START RECORDS SUPPLIED

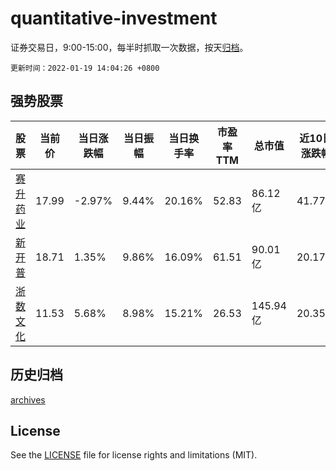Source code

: # quantitative-investment

证券交易日，9:00-15:00，每半时抓取一次数据，按天[归档](archives)。

`更新时间：2022-01-19 14:04:26 +0800`

## 强势股票

|股票|当前价|当日涨跌幅|当日振幅|当日换手率|市盈率TTM|总市值|近10日涨跌幅|
|----|----|----|----|----|----|----|----|
|[赛升药业](https://xueqiu.com/S/SZ300485)|17.99|-2.97%|9.44%|20.16%|52.83|86.12亿|41.77%|
|[新开普](https://xueqiu.com/S/SZ300248)|18.71|1.35%|9.86%|16.09%|61.51|90.01亿|20.17%|
|[浙数文化](https://xueqiu.com/S/SH600633)|11.53|5.68%|8.98%|15.21%|26.53|145.94亿|20.35%|

## 历史归档

[archives](archives)

## License

See the [LICENSE](LICENSE) file for license rights and limitations (MIT).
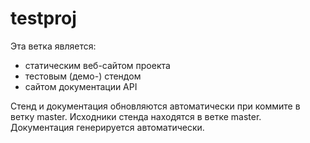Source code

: testproj
========

Эта ветка является:
+ статическим веб-сайтом проекта 
+ тестовым (демо-) стендом
+ сайтом документации API

Стенд и документация обновляются автоматически при коммите в ветку master.
Исходники стенда находятся в ветке master.
Документация генерируется автоматически.
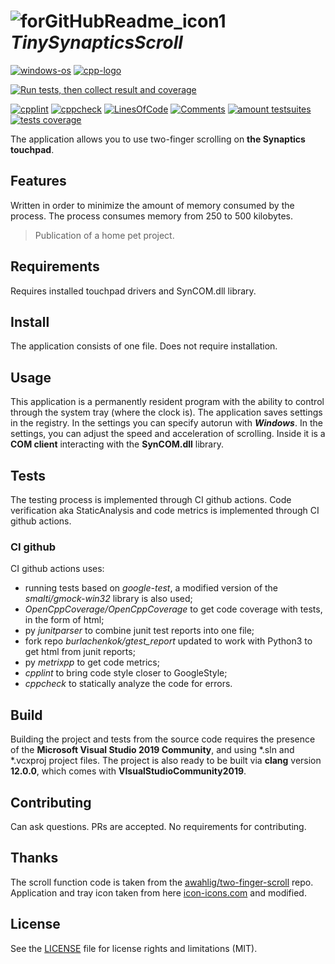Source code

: # ![forGitHubReadme_icon1](https://github.com/Alex0vSky/TinySynapticsScroll/assets/52796897/e0a3428d-4577-4461-bc1b-22525ecf3595) _TinySynapticsScroll_

[![windows-os](https://img.shields.io/badge/platform-windows-windows?logo=Windows&color=blue)](
https://en.wikipedia.org/wiki/Microsoft_Windows
) [![cpp-logo](https://img.shields.io/badge/C%2B%2B-v14-blue?logo=cplusplus)](
https://en.wikipedia.org/wiki/C++
)

[![Run tests, then collect result and coverage](https://github.com/Alex0vSky/TinySynapticsScroll/actions/workflows/TestsResultAndCoverage.yml/badge.svg)](https://github.com/Alex0vSky/TinySynapticsScroll/actions/workflows/TestsResultAndCoverage.yml)

[![cpplint](https://gist.githubusercontent.com/Alex0vSky/2af621bdd237231125e907ea81b1f8a8/raw/GoogleStyle_cpplint.svg)](
https://Alex0vSky.github.io/project-qa-report/TinySynapticsScroll/cpplint.xml
) [![cppcheck](https://gist.githubusercontent.com/Alex0vSky/2af621bdd237231125e907ea81b1f8a8/raw/StaticAnalysis_cppcheck.svg)](
https://Alex0vSky.github.io/project-qa-report/TinySynapticsScroll/cppcheck.xml
) [![LinesOfСode](https://gist.githubusercontent.com/Alex0vSky/2af621bdd237231125e907ea81b1f8a8/raw/Metrixpp-LinesOfСode.svg)](
https://Alex0vSky.github.io/project-qa-report/TinySynapticsScroll/metrixpp.txt
) [![Comments](https://gist.githubusercontent.com/Alex0vSky/2af621bdd237231125e907ea81b1f8a8/raw/Metrixpp-Comments.svg)](
https://Alex0vSky.github.io/project-qa-report/TinySynapticsScroll/metrixpp.txt
) [![amount testsuites](https://gist.githubusercontent.com/Alex0vSky/2af621bdd237231125e907ea81b1f8a8/raw/GoogleTest-testsuites-Windows-x86-Debug.svg)](
https://Alex0vSky.github.io/project-qa-report/TinySynapticsScroll/GoogleTestCombinedOutput/GoogleTestCombinedOutput.html
) [![tests coverage](https://gist.githubusercontent.com/Alex0vSky/2af621bdd237231125e907ea81b1f8a8/raw/TestsCoverage-Occ-Windows-x86-Debug.svg)](
https://Alex0vSky.github.io/project-qa-report/TinySynapticsScroll/HtmlReportOcc/index.html
)

The application allows you to use two-finger scrolling on __the Synaptics touchpad__.

## Features
Written in order to minimize the amount of memory consumed by the process. The process consumes memory from 250 to 500 kilobytes.
> Publication of a home pet project.

## Requirements
Requires installed touchpad drivers and SynCOM.dll library.

## Install
The application consists of one file. Does not require installation. 

## Usage
This application is a permanently resident program with the ability to control through the system tray (where the clock is).
The application saves settings in the registry. 
In the settings you can specify autorun with ___Windows___.
In the settings, you can adjust the speed and acceleration of scrolling.
Inside it is a __COM client__ interacting with the __SynCOM.dll__ library. 

## Tests
The testing process is implemented through CI github actions.
Code verification aka StaticAnalysis and code metrics is implemented through CI github actions.
### CI github
CI github actions uses:
+ running tests based on _google-test_, a modified version of the _smalti/gmock-win32_ library is also used;
+ _OpenCppCoverage/OpenCppCoverage_ to get code coverage with tests, in the form of html;
+ py _junitparser_ to combine junit test reports into one file;
+ fork repo _burlachenkok/gtest_report_ updated to work with Python3 to get html from junit reports;
+ py _metrixpp_ to get code metrics;
+ _cpplint_ to bring code style closer to GoogleStyle;
+ _cppcheck_ to statically analyze the code for errors.

## Build
Building the project and tests from the source code requires the presence of the __Microsoft Visual Studio 2019 Community__, and using *.sln and *.vcxproj project files. The project is also ready to be built via __clang__ version __12.0.0__, which comes with __VIsualStudioCommunity2019__.

## Contributing
Can ask questions. PRs are accepted. No requirements for contributing.

## Thanks
The scroll function code is taken from the [awahlig/two-finger-scroll](https://github.com/awahlig/two-finger-scroll) repo.
Application and tray icon taken from here [icon-icons.com](https://icon-icons.com/download/57949/ICO/32/) and modified.

## License
See the [LICENSE](https://github.com/Alex0vSky/TinySynapticsScroll/blob/main/LICENSE) file for license rights and limitations (MIT).
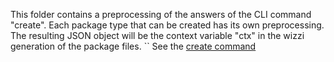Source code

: This folder contains a preprocessing of the answers of the CLI command "create".
Each package type that can be created has its own preprocessing.
The resulting JSON object will be the context variable "ctx" in the wizzi generation of the package files.
``
See the
[create command](https://github.com/stfnbssl/wizzi/blob/master/packages/wizzi-cli/dist/cmds/create.js)
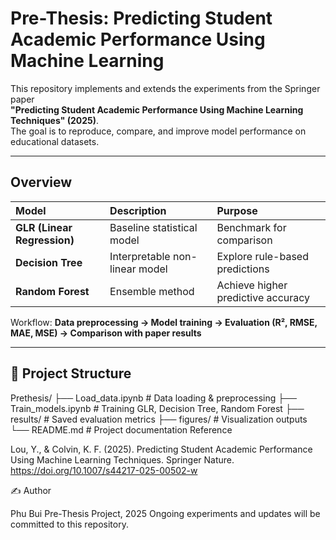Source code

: # Pre-Thesis: Predicting Student Academic Performance Using Machine Learning

This repository implements and extends the experiments from the Springer paper  
**"Predicting Student Academic Performance Using Machine Learning Techniques" (2025)**.  
The goal is to reproduce, compare, and improve model performance on educational datasets.

---

## Overview

| Model | Description | Purpose |
|:--|:--|:--|
| **GLR (Linear Regression)** | Baseline statistical model | Benchmark for comparison |
| **Decision Tree** | Interpretable non-linear model | Explore rule-based predictions |
| **Random Forest** | Ensemble method | Achieve higher predictive accuracy |

Workflow: **Data preprocessing → Model training → Evaluation (R², RMSE, MAE, MSE) → Comparison with paper results**

---

## 📂 Project Structure
Prethesis/
├── Load_data.ipynb # Data loading & preprocessing
├── Train_models.ipynb # Training GLR, Decision Tree, Random Forest
├── results/ # Saved evaluation metrics
├── figures/ # Visualization outputs
└── README.md # Project documentation
Reference

Lou, Y., & Colvin, K. F. (2025). Predicting Student Academic Performance Using Machine Learning Techniques.
Springer Nature. https://doi.org/10.1007/s44217-025-00502-w

✍️ Author

Phu Bui
Pre-Thesis Project, 2025
Ongoing experiments and updates will be committed to this repository.
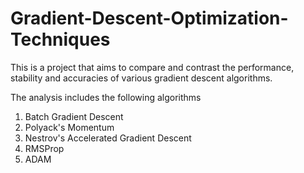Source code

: # Gradient-Descent-Optimization-Techniques

This is a project that aims to compare and contrast the performance, stability and accuracies of various gradient descent algorithms.

The analysis includes the following algorithms
1. Batch Gradient Descent
2. Polyack's Momentum
3. Nestrov's Accelerated Gradient Descent
4. RMSProp
5. ADAM

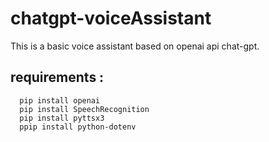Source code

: # chatgpt-voiceAssistant
This is a basic voice assistant based on openai api chat-gpt.
## requirements : 
      pip install openai
      pip install SpeechRecognition
      pip install pyttsx3
      ppip install python-dotenv
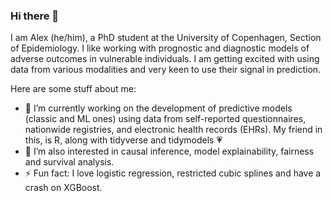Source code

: ### Hi there 👋
I am Alex (he/him), a PhD student at the University of Copenhagen, Section of Epidemiology. I like working with prognostic and diagnostic models of adverse outcomes in vulnerable individuals. I am getting excited with using data from various modalities and very keen to use their signal in prediction. 

Here are some stuff about me:

- 🔭 I’m currently working on the development of predictive models (classic and ML ones) using data from self-reported questionnaires, nationwide registries, and electronic health records (EHRs). My friend in this, is R, along with tidyverse and tidymodels :heartpulse:
- 🌱 I’m also interested in causal inference, model explainability, fairness and survival analysis.
- ⚡ Fun fact: I love logistic regression, restricted cubic splines and have a crash on XGBoost.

END RECORDS SUPPLIED

**TRY IT:** Would you transcribe the lines above exactly, going from the line bearing "Ongoing experiments and" through the line bearing "pip install SpeechRecognition", and drop the pictures from the copy?

**RESULT OF THE TASK:**
Ongoing experiments and updates will be committed to this repository.
Source code

: # Gradient-Descent-Optimization-Techniques

This is a project that aims to compare and contrast the performance, stability and accuracies of various gradient descent algorithms.

The analysis includes the following algorithms
1. Batch Gradient Descent
2. Polyack's Momentum
3. Nestrov's Accelerated Gradient Descent
4. RMSProp
5. ADAM

Source code

: # chatgpt-voiceAssistant
This is a basic voice assistant based on openai api chat-gpt.
## requirements : 
      pip install openai
      pip install SpeechRecognition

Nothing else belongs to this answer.